LPOR evolution — LPOR ancestor is still missing

It is believed that DPOR is evolutionary older and emerged first, probably at least 2.7 billion years ago, judging by the rise of the level of atmospheric oxygen produced by photosynthetic organisms [3,10]. Over the next hundreds of millions of years, the level of oxygen in the atmosphere was slowly increasing and reached ∼3% 2.2–2.0 billion years ago [2]. Modern DPOR is no longer operative under such a concentration of oxygen, what led to the hypothesis that LPOR had have to emerge roughly at the same time to compensate for the decreased activity of DPOR [10]. The data presented in this study show that the last common ancestor of the all analyzed modern LPOR sequences diverged from a single sequence ∼1.36 ± 0.21 billion years ago (Figure 2A). The discrepancy between the phylogenetic and geological data suggests that the last common ancestor of all modern LPORs was itself a product of ∼0.7 billion years of evolution. Probably, it is during that time the light-dependent properties were developed and mastered, however, another phylogenetic analysis focused on the evolution of SDR enzymes is required to address this hypothesis.
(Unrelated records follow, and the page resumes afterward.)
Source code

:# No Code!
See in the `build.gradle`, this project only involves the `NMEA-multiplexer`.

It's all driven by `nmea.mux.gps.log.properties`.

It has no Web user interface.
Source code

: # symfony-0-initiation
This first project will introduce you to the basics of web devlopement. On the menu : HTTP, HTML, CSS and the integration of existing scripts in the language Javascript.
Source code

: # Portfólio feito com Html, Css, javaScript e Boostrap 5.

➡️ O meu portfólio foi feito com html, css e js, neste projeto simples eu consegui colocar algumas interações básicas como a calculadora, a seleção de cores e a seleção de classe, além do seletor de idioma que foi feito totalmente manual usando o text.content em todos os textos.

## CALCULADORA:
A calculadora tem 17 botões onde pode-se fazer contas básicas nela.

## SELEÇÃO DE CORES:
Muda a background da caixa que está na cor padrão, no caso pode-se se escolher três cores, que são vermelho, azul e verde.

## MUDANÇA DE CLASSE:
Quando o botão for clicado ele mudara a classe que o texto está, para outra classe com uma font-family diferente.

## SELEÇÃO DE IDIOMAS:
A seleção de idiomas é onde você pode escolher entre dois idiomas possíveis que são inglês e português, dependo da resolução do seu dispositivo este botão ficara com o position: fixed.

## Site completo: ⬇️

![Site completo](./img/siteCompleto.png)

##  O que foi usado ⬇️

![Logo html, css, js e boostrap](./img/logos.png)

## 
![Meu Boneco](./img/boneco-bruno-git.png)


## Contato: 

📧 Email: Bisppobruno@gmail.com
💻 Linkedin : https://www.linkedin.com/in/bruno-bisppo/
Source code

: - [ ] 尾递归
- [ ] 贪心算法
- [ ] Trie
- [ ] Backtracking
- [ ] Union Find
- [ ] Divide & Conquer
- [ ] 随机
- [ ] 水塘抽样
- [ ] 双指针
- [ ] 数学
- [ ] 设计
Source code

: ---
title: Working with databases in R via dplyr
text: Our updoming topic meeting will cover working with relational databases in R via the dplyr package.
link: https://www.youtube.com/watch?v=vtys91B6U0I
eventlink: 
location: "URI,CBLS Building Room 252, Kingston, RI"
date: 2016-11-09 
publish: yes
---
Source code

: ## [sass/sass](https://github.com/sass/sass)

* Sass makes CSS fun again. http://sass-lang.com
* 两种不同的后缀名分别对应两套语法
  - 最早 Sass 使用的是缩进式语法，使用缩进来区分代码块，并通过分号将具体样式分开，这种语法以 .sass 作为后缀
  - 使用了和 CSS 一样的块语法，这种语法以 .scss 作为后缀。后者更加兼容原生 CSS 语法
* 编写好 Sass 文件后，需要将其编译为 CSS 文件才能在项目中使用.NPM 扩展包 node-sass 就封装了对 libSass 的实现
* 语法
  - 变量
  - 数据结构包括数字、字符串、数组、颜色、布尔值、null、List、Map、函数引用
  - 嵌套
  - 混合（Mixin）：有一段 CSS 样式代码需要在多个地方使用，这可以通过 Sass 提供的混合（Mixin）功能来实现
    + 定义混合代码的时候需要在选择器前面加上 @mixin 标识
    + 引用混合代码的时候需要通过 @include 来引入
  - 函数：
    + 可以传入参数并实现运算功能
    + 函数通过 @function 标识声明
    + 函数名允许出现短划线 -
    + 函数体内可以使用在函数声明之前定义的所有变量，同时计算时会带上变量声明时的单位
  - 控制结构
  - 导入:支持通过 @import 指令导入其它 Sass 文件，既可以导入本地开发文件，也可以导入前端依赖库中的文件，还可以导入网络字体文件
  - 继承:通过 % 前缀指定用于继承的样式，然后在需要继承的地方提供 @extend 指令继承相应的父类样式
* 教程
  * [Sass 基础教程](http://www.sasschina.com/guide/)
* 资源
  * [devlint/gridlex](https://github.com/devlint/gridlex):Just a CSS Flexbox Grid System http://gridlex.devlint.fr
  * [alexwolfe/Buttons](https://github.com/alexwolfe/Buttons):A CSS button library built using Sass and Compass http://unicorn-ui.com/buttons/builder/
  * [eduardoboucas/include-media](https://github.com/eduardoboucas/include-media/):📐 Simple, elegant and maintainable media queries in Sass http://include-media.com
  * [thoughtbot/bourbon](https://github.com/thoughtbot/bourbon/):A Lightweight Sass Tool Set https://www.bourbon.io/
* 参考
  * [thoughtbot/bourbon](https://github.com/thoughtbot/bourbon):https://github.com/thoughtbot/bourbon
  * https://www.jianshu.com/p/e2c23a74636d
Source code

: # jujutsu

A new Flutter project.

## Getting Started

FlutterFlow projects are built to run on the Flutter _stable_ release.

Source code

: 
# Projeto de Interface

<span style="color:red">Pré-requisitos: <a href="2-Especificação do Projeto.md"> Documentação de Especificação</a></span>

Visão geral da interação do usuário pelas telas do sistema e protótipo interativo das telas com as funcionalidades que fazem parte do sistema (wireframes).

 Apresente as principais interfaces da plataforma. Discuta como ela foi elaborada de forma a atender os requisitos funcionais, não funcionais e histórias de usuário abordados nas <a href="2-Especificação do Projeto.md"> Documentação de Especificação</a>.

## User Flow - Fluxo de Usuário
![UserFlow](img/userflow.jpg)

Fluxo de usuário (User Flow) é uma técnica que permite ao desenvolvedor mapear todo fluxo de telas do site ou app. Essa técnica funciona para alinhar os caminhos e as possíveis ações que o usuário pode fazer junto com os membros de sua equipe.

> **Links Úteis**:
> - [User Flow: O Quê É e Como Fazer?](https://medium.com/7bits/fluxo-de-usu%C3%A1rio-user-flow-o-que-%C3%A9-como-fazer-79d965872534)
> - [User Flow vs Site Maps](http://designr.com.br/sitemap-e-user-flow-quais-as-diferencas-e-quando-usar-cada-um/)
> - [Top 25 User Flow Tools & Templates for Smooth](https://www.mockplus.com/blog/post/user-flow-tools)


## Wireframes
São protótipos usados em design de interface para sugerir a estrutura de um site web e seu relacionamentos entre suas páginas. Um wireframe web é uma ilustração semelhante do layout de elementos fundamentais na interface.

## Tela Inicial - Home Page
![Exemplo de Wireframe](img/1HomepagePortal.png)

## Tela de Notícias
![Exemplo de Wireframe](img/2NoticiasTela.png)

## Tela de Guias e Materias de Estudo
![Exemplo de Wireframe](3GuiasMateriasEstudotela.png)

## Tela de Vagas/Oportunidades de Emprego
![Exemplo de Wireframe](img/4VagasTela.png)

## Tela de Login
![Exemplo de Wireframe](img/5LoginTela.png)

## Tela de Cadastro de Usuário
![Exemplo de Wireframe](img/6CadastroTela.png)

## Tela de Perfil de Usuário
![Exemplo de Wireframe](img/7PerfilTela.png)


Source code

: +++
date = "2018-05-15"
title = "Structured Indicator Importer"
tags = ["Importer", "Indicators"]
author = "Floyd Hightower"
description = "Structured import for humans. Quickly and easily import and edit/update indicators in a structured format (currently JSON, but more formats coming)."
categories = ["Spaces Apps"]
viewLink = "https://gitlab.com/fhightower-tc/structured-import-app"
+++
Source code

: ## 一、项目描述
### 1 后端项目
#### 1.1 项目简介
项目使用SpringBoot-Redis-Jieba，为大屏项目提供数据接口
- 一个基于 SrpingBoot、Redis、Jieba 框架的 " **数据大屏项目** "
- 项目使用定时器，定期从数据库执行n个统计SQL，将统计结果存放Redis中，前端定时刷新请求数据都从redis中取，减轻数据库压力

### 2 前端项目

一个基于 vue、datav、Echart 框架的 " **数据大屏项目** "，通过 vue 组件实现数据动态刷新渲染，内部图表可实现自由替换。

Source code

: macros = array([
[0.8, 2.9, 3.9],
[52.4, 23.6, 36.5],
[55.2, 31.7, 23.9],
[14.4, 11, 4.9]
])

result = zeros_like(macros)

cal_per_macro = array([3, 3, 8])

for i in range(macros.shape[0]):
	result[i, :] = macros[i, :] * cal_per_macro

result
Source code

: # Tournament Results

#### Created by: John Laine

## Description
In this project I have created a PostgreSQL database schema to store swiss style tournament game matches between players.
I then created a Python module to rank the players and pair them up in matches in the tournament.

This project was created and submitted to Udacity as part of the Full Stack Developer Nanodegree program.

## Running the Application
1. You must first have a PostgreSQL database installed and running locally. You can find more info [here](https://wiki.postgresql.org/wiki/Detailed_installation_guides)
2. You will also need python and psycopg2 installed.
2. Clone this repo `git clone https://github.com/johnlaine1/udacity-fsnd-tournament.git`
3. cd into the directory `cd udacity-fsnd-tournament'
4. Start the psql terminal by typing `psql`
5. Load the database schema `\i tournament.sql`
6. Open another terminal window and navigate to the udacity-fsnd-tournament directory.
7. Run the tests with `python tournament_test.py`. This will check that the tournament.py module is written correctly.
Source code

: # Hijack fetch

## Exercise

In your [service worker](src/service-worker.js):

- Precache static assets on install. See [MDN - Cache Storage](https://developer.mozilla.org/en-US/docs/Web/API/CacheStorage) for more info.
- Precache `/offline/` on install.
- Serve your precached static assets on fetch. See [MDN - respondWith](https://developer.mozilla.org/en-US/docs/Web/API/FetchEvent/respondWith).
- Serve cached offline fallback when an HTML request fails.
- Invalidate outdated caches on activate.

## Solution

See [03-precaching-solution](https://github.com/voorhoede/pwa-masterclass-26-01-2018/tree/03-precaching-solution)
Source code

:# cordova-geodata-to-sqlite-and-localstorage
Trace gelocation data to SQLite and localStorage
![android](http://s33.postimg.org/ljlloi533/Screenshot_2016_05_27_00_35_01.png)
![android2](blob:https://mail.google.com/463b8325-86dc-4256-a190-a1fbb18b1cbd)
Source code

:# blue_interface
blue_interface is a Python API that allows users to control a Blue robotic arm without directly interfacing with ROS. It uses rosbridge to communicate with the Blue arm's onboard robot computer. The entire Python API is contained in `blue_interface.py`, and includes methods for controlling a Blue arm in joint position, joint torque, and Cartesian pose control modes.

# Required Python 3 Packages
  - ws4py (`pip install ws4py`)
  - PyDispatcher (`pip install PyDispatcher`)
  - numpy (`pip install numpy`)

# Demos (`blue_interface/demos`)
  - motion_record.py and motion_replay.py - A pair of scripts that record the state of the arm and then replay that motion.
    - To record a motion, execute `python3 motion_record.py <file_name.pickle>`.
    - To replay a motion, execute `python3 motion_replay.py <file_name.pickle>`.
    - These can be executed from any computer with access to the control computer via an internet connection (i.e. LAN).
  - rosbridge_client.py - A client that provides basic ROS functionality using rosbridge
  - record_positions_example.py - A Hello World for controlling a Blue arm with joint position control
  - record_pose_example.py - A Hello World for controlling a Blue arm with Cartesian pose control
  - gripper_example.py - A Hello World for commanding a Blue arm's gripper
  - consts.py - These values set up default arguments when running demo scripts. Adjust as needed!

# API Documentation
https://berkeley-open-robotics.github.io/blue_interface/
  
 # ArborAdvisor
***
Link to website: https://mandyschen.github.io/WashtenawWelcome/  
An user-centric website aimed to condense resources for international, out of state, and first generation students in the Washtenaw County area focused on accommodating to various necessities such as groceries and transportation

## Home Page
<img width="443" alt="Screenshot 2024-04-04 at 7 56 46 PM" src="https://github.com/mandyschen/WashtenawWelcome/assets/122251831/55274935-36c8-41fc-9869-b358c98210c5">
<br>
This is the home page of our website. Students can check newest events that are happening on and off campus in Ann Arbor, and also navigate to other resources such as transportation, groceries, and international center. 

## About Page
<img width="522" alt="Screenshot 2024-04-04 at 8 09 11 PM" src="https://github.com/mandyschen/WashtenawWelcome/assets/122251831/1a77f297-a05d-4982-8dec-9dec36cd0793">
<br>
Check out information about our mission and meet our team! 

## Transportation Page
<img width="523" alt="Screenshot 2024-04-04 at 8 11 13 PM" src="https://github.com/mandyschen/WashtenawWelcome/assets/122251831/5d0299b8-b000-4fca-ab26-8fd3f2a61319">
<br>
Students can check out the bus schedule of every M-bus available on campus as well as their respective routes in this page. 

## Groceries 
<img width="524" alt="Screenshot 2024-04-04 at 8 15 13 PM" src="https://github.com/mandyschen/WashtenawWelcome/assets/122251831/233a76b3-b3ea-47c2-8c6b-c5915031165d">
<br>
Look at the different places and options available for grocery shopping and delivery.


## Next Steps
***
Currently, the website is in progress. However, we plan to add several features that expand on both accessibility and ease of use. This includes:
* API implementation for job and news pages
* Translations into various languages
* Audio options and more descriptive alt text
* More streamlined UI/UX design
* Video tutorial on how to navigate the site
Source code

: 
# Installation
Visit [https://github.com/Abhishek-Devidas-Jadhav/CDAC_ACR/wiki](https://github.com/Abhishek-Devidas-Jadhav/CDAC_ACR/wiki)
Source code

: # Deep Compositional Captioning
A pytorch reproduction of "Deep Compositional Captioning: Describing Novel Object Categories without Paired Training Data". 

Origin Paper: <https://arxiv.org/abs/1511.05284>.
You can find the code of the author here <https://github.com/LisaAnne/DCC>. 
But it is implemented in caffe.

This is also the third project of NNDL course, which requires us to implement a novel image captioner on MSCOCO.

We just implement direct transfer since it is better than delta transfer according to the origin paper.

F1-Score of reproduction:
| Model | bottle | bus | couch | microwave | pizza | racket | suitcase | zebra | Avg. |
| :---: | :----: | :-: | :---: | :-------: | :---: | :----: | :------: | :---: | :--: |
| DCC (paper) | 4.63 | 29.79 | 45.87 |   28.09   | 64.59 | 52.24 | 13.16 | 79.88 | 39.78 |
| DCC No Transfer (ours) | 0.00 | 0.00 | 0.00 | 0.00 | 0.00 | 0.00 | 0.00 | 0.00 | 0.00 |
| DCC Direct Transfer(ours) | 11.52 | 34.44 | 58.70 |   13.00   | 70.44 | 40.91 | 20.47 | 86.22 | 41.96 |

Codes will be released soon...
LPOR–lipids interaction is characteristic for plant LPORs

According to our data, the lipids we used do not change fluorescence parameters of Pchlide:SynPOR:NADPH reconstituted complexes, nor influence NADPH binding by SynPOR (Figure 3). This suggests that the lipid-dependent regulation of LPOR is an exclusive feature of plant enzymes. Moreover, our results show that LPORs originating form bacteria cannot form complexes having an emission maximum at 655 nm, which are believed to be the oligomeric state of the enzyme [55]. Interestingly, AtPORA in Arabidopsis can be complemented by heterologous expression of SynPOR. Such plants have a regular size PLB, however, the amount of 655 nm complexes in these plants is comparable to AtPORA knock-out [56]. Therefore, the lipid-driven activity and oligomerization properties of LPOR we see in plant isoforms must had evolved somewhere in the course of evolution and should be reflected in some residues uniquely conserved in plant and in bacterial sequences. Sequence analysis (Figure 5) revealed several such residues, most of which are located at the protein surface [54]. Some of them must be responsible for the observed differences in the interaction with the lipids and the ability to form oligomers. However, extensive biochemical research is required to identify which ones exactly and to elucidate the molecular mechanisms of lipid–protein interaction. The sequences comparison (Figure 5), may help in the selection of the residues for this kind of research.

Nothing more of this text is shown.